The biggest of these crises was the global financial crisis (GFC). While the GFC was made in America, it devastated the pound because of the financial-services-heavy UK economy’s high addiction to foreign financial flows.

GFC aside though, all the other sterling crises were crises of the UK’s own making: the European Exchange Rate (ERM) crisis of 1992; the Brexit vote of 2016; and the Liz Truss mini-budget fiasco of 2022. Our chart shows that the damage to the pound from the Liz Truss fiasco has been undone, but the damage from Brexit lingers. Absent Brexit, the pound would be trading in the $1.50-1.70 range.

The Brexit vote in 2016, and the protectionism that it unleashed, meant that UK inflation – both actual and expected – surged versus that in other major economies. And persistently so. Furthermore, Brexit’s ‘economic disengagement’ meant that UK assets lost their privileged haven status. The result was a structural dislocation in the pound.

But now the tables have turned. Trump’s trade war and disengagement from global trade is effectively ‘America’s Brexit’. In which case, it will be the turn of the US to suffer the higher inflation rates and the turn of US assets to lose their privileged haven status. The result will be a structural dislocation in the dollar.

Given that an exchange rate is a relative price, ‘America’s Brexit’ will cancel out ‘Britain’s Brexit’, and take pound/dollar back to its pre-Brexit range. Hence, today, we are opening a new structural position: long pound/dollar, fully expecting the pound to reach $1.60 within the next couple of years.

Bitcoin To Reach $200,000+

If investors switching out of US dollars do not have to switch into another fiat currency, then the strongest candidate on a multi-year horizon is bitcoin. Indeed, since ‘Liberation Day’ the biggest winner of the dollar exodus has been the world’s preeminent cryptocurrency.

Many investors that I speak with are still uneasy about owning bitcoin. They worry that bitcoin has no ‘intrinsic’ value. Yet these same investors have no qualms owning gold. This makes no sense given that gold has very little intrinsic value either. If gold were valued just on its intrinsic value as a precious metal, then it would be trading closer to $340/oz than its current $3400/oz.

The value of both gold and bitcoin come their so-called ‘network effects’. As I previously explained in Bitcoin Closes In On $100,000, But The Ultimate Destination Is $200,000+ | BCA Research, the network effect arises from the collective belief that gold and bitcoin are the non-confiscatable assets to own in a fiat monetary system. And that a certain proportion of total wealth must be held in these non-confiscatable assets as an insurance against hyperinflation, banking system failure, or government default or expropriation.

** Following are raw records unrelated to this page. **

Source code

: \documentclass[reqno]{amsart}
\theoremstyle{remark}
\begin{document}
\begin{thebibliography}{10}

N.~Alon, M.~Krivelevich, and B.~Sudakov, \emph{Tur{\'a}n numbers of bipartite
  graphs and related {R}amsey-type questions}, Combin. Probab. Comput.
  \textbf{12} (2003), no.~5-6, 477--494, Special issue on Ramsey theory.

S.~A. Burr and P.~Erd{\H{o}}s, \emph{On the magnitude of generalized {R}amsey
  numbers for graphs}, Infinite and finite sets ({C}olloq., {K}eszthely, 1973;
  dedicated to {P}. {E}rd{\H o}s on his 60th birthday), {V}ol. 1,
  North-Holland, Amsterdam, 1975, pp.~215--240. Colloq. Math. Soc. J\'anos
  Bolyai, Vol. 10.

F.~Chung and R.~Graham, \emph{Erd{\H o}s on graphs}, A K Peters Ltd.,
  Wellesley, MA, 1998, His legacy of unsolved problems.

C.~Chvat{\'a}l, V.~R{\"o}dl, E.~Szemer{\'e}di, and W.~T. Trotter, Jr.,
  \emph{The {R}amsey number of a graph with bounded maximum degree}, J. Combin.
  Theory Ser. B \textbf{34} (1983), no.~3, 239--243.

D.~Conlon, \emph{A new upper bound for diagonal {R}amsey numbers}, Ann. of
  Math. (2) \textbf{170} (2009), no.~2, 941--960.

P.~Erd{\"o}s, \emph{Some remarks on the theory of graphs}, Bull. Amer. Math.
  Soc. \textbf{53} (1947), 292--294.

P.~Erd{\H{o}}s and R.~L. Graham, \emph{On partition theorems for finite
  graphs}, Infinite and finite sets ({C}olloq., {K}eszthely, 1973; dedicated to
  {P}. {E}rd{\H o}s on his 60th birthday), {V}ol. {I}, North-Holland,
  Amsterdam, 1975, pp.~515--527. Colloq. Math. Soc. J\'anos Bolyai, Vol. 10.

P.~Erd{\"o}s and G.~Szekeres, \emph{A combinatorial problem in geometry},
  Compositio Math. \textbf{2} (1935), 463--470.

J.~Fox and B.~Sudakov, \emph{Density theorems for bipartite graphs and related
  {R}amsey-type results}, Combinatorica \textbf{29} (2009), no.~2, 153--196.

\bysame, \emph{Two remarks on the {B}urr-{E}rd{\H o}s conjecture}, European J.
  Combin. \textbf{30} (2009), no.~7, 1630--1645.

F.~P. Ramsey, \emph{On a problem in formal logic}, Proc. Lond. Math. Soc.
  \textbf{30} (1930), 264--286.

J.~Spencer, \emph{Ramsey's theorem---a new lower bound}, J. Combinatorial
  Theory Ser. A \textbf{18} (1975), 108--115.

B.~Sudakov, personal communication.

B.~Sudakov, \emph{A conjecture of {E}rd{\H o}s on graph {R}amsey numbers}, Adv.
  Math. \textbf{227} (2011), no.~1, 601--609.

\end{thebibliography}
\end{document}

The upshot is that the nominal dollar value of the gold and bitcoin networks is the product of three terms:

  1. Global wealth in nominal dollars.

  2. The share of this global wealth held in the non-confiscatable asset-class

  3. The share of the non-confiscatable asset-class held in gold versus bitcoin

The evidence since ‘Liberation Day’ is that investors have lost faith in the dollar as a haven asset. They are fleeing to gold and the Swiss franc but fleeing even more to bitcoin. In which case, all three components of bitcoin’s value are going to trend much higher in the coming months and years.

Still, bitcoin is infamous for suffering painful structural drawdowns known as ‘crypto winters.’ Our proprietary analysis of long-term price trend complexity, which has pinpointed all these crypto winters, reassures us that the next crypto winter is still some way off.

But for those who want a good entry point, is a meaningful pullback coming? Our analysis of short-term price complexity suggests that one is not imminent. But that if the rally’s short-term complexity continues to decline, there could be a pullback to around $80,000 during the summer months.

Pullback or no pullback, I fully expect bitcoin to reach $200,000+ within the next couple of years. And it remains one of our high-conviction structural long positions.